The city’s recent past considered, there’s a valid reason to feel wary when talks of “strike” arise—considering you were probably looking forward to a break from all the excitement. But Sunday, 95 per cent of the Concordia University Part-Time Faculty Association voted in favour of an unlimited strike mandate.

Before you seek cover, wishing everything “went back to normal,” let’s clear up a few things.

Limbo is the normal for CUPFA. The last collective agreement took seven years to reach, and now that it has expired, CUPFA is worried about yet another uncertain future. CUPFA is not currently on strike, but that option is now on the table. And with negotiation conditions seeing no improvement, this can be seen as a pressure tactic going into the next round of negotiations on Nov. 29.

It may be a last resort, but—like the student conflict—a strike looms because history proves it works. Its strength lies in how extreme it is; nobody wants the grief caused by grinding operations to a halt. But if there is enough support and momentum, as we saw last spring, then the tactic can be popularly understood and its efforts can effect true systemic change.

But unlike the student general strike, there’s no room to devalue the right to strike with semantic nitpicking and a belittling name change. These are people’s jobs we’re talking about, and with an overwhelming majority of CUPFA members in favour of this symbolic motion, there’s ample reason to take them seriously.

When Jean Charest’s Liberal Party came out with their “deal” for students in May, CUPFA called the government out. The deal, they said, did little more than put the onus on universities to cut administrative services with no clear directive as to how; essentially telling universities that if low tuition was so important to them, then they should be trimming the fat themselves.

CUPFA stood by students with reasoning and facts. We plan on doing the same. In this ironic world where technological progress can move our lives forward by leaps and bounds, workers’ rights—or anything else that gets in the way of the bottom line—can still be set back a century by penny-pinching corporate interests. At the end of the day, employers are playing a dangerous game of chicken with their own interests, though.

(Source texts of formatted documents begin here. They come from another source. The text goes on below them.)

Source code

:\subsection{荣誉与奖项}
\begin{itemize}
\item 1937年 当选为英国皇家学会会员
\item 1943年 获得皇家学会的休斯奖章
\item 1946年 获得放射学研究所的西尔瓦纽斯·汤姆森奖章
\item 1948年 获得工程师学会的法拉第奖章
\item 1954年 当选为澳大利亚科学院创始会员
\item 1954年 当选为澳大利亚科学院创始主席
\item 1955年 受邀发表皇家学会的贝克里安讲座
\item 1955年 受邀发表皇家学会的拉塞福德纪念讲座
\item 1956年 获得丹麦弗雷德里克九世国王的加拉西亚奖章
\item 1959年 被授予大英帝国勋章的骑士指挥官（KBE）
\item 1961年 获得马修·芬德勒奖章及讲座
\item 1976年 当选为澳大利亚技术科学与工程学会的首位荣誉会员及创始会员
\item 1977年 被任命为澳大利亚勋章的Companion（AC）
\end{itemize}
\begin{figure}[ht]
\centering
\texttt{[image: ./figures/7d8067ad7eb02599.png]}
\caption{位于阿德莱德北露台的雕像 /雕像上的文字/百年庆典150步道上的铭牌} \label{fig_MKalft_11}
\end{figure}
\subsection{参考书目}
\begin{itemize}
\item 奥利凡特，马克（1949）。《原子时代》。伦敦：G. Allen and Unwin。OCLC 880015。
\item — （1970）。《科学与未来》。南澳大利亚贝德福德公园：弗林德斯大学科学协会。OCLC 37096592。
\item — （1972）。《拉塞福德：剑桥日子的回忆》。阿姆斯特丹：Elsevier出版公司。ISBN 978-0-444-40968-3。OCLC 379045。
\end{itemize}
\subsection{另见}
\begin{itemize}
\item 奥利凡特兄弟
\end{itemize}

Collective agreement means mutual respect, and the fact that many workers are living their day-to-day with no promise of a stable future is plainly showing a lack of respect. When CUPFA began rotating strikes in 2009, a collective agreement was met. But failure to come through on what was agreed upon has necessitated new negotiations— negotiations that CUPFA members feel are moving further in the wrong direction.

Our part-time faculty doesn’t want to go another seven years with a future in limbo, and no one can blame them for that. What’s clear is that our duly elected student representatives need to make our solidarity with the part-time faculty members a priority—and they need to get the word out about it.

Our student union has a long history of taking political stances, and this one seems like a bit of a no-brainer. We’d be hard-pressed to find another group on campus with a vision for our university that so closely resembles our own.

Just like CUPFA, we prioritize both accessibility and equity. After all, if that can’t be achieved here, then what hope do we have for such values once we leave this hallowed Hall Building?

If this clash leads Concordia back to the picket lines once again, then we all need to seriously consider the implications of crossing them.